**Exercise description**
Read through the entries below and copy each line where "language" turns up.

(Source texts of formatted documents)
============================================================

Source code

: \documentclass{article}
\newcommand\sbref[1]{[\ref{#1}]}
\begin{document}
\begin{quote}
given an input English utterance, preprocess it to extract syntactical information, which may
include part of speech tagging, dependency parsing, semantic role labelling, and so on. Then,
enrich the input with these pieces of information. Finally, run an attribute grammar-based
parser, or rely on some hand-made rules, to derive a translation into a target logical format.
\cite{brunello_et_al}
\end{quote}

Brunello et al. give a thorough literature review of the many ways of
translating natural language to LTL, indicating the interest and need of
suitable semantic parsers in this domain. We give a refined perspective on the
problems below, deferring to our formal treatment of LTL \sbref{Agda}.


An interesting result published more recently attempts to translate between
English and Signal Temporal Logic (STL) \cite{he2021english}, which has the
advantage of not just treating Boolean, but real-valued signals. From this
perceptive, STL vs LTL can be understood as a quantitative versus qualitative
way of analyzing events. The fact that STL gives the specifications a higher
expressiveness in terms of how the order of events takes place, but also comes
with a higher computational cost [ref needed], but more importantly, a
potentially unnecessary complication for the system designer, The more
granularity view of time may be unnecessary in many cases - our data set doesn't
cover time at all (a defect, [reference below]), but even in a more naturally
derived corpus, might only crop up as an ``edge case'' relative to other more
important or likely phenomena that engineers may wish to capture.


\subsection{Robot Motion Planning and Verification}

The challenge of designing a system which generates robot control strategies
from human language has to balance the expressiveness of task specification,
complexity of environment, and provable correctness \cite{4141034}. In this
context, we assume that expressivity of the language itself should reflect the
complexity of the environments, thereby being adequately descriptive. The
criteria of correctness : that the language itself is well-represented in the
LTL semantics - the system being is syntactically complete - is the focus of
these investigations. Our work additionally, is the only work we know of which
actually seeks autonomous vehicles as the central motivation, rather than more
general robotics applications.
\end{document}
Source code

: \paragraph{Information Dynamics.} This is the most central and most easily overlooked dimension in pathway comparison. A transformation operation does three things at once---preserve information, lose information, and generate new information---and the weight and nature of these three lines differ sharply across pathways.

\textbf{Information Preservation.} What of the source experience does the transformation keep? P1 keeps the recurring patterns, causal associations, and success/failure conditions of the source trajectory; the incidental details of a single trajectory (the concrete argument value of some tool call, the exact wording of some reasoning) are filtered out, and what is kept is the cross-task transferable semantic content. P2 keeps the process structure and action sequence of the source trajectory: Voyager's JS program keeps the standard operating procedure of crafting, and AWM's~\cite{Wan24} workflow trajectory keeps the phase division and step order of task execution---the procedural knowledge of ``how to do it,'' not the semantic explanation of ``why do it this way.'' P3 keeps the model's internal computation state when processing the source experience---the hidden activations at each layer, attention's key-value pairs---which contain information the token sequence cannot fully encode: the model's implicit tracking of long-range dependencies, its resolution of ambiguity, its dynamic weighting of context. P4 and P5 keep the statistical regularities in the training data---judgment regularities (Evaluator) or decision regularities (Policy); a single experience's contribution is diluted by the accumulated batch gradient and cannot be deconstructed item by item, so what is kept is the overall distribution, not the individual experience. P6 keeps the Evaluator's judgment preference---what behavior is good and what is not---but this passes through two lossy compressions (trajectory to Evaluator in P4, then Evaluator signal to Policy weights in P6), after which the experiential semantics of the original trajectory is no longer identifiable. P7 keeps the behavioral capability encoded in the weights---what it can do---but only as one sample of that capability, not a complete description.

============================================================

**Exercise output**
translating natural language to LTL, indicating the interest and need of
from human language has to balance the expressiveness of task specification,
context, we assume that expressivity of the language itself should reflect the
criteria of correctness : that the language itself is well-represented in the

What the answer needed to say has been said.